Your answer should repeat every line of the records below in which the word "Amazon" appears.

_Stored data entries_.

##########

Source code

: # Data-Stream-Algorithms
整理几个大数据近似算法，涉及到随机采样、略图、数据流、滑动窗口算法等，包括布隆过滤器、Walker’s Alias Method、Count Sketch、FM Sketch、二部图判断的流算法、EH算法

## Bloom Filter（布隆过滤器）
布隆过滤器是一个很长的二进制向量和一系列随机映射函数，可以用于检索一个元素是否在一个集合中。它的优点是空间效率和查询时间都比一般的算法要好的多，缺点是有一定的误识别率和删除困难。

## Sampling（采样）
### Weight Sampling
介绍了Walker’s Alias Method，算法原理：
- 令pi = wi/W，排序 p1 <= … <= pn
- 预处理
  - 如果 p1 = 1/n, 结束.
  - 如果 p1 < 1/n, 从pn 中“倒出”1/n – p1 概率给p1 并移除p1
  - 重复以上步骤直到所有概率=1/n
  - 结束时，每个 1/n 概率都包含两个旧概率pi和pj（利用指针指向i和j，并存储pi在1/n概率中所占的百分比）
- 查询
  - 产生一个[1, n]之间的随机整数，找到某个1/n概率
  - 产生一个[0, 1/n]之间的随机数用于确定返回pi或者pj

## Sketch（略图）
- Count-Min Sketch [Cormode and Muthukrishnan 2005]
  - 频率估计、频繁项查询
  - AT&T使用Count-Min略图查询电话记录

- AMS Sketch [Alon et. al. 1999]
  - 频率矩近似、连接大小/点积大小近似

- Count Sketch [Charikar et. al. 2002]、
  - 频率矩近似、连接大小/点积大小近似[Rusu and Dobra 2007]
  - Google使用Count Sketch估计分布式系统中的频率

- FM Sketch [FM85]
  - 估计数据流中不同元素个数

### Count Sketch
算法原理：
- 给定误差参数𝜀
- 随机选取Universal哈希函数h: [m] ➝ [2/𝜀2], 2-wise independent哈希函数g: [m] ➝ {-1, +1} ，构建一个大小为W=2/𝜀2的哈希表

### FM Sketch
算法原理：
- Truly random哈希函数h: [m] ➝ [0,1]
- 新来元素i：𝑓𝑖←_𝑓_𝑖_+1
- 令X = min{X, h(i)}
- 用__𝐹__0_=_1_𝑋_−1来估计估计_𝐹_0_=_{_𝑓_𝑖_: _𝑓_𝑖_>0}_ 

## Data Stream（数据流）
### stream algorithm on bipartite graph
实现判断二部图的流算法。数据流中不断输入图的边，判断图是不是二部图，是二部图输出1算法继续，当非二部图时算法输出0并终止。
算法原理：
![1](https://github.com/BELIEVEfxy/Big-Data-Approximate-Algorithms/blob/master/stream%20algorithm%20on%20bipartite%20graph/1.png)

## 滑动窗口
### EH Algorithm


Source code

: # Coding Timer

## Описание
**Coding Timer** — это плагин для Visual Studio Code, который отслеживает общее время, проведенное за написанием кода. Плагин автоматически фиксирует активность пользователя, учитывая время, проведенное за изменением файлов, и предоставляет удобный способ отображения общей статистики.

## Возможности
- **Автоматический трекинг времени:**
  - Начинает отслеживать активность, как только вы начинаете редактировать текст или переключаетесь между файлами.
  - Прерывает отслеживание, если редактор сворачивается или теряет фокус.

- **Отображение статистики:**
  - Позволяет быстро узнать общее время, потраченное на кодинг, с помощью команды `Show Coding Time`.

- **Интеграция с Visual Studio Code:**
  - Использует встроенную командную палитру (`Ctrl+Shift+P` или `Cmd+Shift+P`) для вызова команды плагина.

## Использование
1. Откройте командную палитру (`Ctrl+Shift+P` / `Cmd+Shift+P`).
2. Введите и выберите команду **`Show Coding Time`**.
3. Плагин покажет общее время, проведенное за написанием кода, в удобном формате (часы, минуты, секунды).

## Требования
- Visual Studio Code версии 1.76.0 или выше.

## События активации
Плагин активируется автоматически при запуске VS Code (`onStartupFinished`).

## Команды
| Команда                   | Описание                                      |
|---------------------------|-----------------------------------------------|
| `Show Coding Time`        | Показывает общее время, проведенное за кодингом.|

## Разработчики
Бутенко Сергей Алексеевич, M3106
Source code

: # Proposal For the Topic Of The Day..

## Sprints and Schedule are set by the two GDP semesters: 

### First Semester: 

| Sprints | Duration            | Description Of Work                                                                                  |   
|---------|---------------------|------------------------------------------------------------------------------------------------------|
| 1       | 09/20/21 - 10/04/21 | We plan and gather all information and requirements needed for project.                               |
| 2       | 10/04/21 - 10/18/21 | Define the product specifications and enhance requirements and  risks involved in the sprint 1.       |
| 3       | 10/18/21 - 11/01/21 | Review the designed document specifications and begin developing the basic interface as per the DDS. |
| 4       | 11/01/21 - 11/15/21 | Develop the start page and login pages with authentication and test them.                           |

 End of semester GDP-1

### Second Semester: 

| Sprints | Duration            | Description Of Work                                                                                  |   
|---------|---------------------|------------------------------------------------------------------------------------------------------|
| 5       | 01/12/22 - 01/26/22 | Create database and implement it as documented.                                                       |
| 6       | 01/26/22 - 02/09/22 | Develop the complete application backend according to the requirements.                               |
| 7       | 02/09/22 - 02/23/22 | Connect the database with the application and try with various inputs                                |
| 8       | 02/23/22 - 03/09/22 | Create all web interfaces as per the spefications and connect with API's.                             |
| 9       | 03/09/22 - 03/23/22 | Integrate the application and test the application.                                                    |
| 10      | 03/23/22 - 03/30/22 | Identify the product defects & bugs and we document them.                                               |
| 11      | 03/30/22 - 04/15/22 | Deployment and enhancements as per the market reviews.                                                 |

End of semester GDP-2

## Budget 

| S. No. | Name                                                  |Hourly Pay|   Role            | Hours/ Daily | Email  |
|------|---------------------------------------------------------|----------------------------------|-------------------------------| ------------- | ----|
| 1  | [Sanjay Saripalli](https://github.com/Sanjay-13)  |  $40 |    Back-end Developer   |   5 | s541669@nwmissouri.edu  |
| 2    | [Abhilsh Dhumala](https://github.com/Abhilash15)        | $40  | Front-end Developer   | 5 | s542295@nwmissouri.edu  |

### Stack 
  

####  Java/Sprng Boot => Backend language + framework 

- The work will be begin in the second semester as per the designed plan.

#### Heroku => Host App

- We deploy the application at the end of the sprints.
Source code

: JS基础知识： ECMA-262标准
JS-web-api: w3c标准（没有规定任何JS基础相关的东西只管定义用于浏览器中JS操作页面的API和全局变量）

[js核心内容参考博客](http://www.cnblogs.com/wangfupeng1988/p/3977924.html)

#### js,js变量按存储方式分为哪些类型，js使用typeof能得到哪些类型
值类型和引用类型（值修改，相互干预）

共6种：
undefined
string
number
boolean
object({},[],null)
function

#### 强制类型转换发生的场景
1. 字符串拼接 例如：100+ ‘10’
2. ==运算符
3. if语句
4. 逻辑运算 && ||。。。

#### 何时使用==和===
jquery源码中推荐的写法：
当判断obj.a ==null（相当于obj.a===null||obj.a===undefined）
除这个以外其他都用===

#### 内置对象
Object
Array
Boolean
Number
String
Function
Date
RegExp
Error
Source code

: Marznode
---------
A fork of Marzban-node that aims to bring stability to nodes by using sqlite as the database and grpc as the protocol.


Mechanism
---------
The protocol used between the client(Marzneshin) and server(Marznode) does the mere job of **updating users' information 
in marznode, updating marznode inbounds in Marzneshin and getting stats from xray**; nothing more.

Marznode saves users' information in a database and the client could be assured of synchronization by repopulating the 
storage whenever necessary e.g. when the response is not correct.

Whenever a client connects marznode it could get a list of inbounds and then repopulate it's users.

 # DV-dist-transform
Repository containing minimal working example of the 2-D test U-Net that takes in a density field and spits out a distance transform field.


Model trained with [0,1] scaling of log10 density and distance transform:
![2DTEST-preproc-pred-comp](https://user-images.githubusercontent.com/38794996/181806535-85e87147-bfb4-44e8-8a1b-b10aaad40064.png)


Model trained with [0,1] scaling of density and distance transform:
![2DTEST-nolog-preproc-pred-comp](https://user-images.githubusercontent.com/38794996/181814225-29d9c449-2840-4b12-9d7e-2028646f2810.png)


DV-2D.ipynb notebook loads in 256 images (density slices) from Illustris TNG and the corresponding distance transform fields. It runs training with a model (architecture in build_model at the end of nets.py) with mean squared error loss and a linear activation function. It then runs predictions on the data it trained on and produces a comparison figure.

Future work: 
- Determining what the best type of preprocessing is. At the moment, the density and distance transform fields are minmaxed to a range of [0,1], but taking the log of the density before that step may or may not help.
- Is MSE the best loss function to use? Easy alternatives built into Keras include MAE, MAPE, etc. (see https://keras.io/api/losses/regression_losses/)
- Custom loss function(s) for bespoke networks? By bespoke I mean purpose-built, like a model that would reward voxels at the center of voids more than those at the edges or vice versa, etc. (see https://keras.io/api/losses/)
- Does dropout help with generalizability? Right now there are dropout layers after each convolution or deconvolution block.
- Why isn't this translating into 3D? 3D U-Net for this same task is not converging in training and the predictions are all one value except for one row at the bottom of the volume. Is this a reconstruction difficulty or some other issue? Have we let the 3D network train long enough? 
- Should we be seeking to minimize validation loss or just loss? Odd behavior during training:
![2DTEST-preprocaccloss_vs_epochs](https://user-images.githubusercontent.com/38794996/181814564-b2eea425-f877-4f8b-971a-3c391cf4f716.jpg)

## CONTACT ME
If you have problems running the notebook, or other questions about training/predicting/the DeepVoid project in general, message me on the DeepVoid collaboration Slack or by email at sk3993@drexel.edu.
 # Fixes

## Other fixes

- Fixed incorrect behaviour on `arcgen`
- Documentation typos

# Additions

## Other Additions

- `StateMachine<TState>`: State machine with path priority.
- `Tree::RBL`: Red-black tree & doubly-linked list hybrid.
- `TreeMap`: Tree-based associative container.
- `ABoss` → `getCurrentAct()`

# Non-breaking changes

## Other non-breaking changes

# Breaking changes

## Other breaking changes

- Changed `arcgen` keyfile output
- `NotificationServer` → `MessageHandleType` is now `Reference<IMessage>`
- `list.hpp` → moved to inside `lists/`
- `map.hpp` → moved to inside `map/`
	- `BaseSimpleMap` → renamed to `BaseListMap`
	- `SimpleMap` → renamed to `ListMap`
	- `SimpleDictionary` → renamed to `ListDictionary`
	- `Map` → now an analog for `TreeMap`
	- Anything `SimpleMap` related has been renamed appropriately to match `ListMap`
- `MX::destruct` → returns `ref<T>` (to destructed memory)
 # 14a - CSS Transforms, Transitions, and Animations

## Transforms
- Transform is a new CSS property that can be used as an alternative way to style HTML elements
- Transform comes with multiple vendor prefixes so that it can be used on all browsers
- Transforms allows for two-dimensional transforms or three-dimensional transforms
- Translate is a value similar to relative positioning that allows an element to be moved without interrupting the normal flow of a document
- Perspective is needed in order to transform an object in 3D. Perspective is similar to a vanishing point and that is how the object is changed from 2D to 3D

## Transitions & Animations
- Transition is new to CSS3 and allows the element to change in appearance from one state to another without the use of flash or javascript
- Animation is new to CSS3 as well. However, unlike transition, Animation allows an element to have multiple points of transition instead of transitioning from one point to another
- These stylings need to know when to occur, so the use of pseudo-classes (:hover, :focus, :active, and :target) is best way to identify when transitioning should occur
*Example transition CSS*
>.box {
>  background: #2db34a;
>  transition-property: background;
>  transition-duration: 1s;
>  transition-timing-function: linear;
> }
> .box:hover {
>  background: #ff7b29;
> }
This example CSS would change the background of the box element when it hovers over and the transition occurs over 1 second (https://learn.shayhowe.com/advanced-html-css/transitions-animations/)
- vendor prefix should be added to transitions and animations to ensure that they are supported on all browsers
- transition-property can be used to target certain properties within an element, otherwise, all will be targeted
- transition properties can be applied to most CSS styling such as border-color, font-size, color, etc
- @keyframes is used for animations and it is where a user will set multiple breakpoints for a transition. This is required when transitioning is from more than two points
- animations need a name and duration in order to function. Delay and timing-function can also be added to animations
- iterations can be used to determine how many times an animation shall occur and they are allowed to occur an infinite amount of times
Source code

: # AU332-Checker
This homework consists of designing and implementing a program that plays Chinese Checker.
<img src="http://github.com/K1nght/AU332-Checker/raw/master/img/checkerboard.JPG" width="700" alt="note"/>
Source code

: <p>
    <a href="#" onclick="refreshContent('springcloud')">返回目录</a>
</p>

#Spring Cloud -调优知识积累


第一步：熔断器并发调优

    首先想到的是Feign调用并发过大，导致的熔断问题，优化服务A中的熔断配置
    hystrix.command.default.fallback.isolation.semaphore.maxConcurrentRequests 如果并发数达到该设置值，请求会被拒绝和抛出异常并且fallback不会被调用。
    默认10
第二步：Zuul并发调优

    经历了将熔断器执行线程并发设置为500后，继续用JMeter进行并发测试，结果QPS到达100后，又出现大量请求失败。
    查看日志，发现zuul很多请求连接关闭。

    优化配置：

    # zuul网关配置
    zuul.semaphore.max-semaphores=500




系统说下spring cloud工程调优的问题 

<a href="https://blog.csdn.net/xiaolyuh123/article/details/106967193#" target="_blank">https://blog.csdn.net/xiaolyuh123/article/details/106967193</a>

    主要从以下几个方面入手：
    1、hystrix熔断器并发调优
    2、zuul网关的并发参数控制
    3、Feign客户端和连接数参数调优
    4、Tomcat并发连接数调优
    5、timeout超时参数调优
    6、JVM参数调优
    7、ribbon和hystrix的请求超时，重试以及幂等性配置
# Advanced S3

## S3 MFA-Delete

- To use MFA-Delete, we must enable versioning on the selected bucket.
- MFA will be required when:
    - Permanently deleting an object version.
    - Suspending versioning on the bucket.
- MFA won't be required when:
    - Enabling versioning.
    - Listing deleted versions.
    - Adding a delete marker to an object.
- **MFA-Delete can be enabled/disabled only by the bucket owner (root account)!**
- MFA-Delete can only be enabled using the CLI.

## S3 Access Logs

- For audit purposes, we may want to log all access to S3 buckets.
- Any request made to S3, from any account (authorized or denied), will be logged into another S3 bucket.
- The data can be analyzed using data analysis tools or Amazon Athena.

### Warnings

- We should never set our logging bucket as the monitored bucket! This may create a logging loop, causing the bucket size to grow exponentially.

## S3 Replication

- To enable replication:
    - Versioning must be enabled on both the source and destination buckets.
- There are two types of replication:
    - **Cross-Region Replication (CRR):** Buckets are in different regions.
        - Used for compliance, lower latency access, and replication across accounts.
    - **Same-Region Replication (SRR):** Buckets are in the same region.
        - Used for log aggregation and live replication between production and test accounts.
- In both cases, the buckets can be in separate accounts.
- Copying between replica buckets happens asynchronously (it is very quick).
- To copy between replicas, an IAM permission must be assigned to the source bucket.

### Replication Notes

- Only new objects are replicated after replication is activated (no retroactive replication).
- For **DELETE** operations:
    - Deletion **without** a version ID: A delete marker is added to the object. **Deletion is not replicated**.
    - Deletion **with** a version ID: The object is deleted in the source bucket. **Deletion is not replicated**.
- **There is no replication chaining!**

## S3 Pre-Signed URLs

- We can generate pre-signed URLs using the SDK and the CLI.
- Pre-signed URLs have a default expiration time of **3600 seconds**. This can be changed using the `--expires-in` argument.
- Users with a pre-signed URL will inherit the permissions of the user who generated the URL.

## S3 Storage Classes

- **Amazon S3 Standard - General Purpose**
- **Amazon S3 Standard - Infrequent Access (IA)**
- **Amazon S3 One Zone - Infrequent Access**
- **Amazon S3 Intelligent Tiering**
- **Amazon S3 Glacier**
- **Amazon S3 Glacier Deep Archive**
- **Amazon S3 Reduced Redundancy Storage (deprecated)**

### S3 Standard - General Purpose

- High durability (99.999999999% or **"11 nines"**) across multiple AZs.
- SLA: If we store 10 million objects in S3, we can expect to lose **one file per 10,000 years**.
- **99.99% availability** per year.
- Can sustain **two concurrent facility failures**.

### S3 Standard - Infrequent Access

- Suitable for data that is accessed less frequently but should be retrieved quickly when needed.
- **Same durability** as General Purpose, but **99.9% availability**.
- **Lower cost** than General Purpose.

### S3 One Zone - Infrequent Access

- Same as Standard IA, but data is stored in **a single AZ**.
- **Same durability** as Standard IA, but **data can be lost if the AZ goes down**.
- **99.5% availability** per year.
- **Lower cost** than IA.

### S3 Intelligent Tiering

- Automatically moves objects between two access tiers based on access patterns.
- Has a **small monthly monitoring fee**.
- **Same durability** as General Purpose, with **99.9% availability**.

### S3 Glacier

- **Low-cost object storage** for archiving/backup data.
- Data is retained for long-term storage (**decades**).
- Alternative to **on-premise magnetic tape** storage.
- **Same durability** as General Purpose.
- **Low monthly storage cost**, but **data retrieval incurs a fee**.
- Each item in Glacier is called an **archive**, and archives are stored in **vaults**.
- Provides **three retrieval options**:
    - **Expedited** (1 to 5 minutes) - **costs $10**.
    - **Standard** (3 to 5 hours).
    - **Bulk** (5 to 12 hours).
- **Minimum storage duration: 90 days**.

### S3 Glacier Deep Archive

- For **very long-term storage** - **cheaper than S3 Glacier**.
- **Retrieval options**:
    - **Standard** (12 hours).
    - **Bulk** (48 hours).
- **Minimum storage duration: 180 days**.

##########

_Answer to this task_.
- The data can be analyzed using data analysis tools or Amazon Athena.
- **Amazon S3 Standard - General Purpose**
- **Amazon S3 Standard - Infrequent Access (IA)**
- **Amazon S3 One Zone - Infrequent Access**
- **Amazon S3 Intelligent Tiering**
- **Amazon S3 Glacier**
- **Amazon S3 Glacier Deep Archive**
- **Amazon S3 Reduced Redundancy Storage (deprecated)**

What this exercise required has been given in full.